Individual foraging is under strong natural selection. Yet, whether individuals differ consistently in their foraging success across environments, and which individual- and population-level traits might drive such differences, is largely unknown. We addressed this question in a field experiment, conducting over 1,100 foraging trials with subpopulations of guppies, Poecilia reticulata, translocated across environments in the wild.

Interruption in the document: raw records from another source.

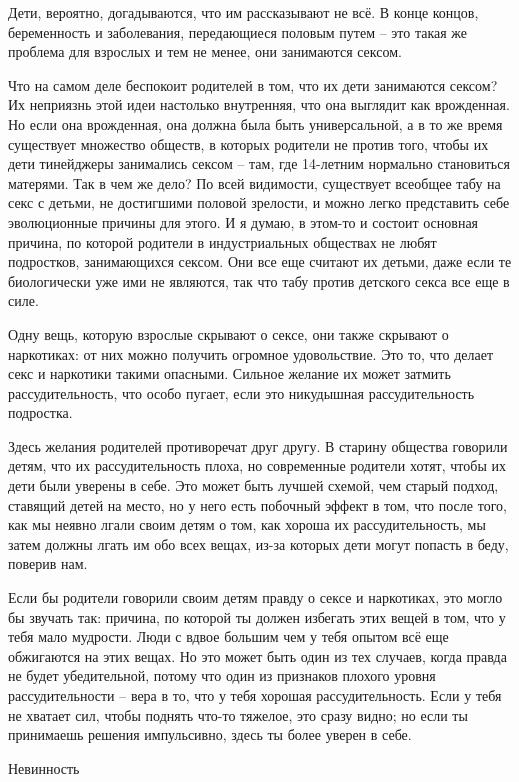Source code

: \documentclass[ebook,12pt,oneside,openany]{memoir}
\begin{document}
Дети, вероятно, догадываются, что им рассказывают не всё. В конце
концов, беременность и заболевания, передающиеся половым путем -- это
такая же проблема для взрослых и тем не менее, они занимаются сексом.

Что на самом деле беспокоит родителей в том, что их дети занимаются
сексом? Их неприязнь этой идеи настолько внутренняя, что она выглядит
как врожденная. Но если она врожденная, она должна была быть
универсальной, а в то же время существует множество обществ, в которых
родители не против того, чтобы их дети тинейджеры занимались сексом --
там, где 14-летним нормально становиться матерями. Так в чем же дело?
По всей видимости, существует всеобщее табу на секс с детьми, не
достигшими половой зрелости, и можно легко представить себе
эволюционные причины для этого. И я думаю, в этом-то и состоит
основная причина, по которой родители в индустриальных обществах не
любят подростков, занимающихся сексом. Они все еще считают их детьми,
даже если те биологически уже ими не являются, так что табу против
детского секса все еще в силе.

Одну вещь, которую взрослые скрывают о сексе, они также скрывают о
наркотиках: от них можно получить огромное удовольствие. Это то, что
делает секс и наркотики такими опасными. Сильное желание их может
затмить рассудительность, что особо пугает, если это никудышная
рассудительность подростка.

Здесь желания родителей противоречат друг другу. В старину общества
говорили детям, что их рассудительность плоха, но современные родители
хотят, чтобы их дети были уверены в себе. Это может быть лучшей
схемой, чем старый подход, ставящий детей на место, но у него есть
побочный эффект в том, что после того, как мы неявно лгали своим детям
о том, как хороша их рассудительность, мы затем должны лгать им обо
всех вещах, из-за которых дети могут попасть в беду, поверив нам.

Если бы родители говорили своим детям правду о сексе и наркотиках, это
могло бы звучать так: причина, по которой ты должен избегать этих
вещей в том, что у тебя мало мудрости. Люди с вдвое большим чем у тебя
опытом всё еще обжигаются на этих вещах. Но это может быть один из тех
случаев, когда правда не будет убедительной, потому что один из
признаков плохого уровня рассудительности -- вера в то, что у тебя
хорошая рассудительность. Если у тебя не хватает сил, чтобы поднять
что-то тяжелое, это сразу видно; но если ты принимаешь решения
импульсивно, здесь ты более уверен в себе.

Невинность
\end{document}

We show that individuals consistently differed in reaching and acquiring food resources, but not control 'resources', across environments. Social individuals reached and acquired more food resources than less-social ones and males reached more food resources than females. Yet, overall, individuals were more likely to join females at resources than males, which might explain why individuals in subpopulations with relatively more females reached and acquired, on average, more food resources. Our results provide rare evidence for individual differences in foraging success across environments, driven by individual- and population-level (sex ratio) traits.
个体觅食受到强烈的自然选择。然而,个体在不同环境中的觅食成功率是否存在一致的差异,以及哪些个体和种群特征可能导致这种差异,在很大程度上尚不清楚。我们在一个野外实验中解决了这个问题,该实验对跨越环境的 1100 多次食性试验进行了研究,试验对象是丽鱼科鱼,也就是俗称的孔雀鱼的一个亚种 Poecilia reticulata。我们发现,个体在不同环境中始终存在获取食物资源的差异,但在控制“资源”方面没有差异。社交个体比非社交个体获取更多的食物资源,雄性比雌性获取更多的食物资源。然而,总体而言,个体更有可能选择雌性个体而不是雄性个体作为食物资源的获取对象,这可能解释了为什么在具有相对更多雌性个体的亚种群中,个体平均能够获得和获取更多的食物资源。我们的研究结果提供了在不同环境中觅食成功率存在个体差异的罕见证据,这是由个体和种群(性别比例)特征驱动的。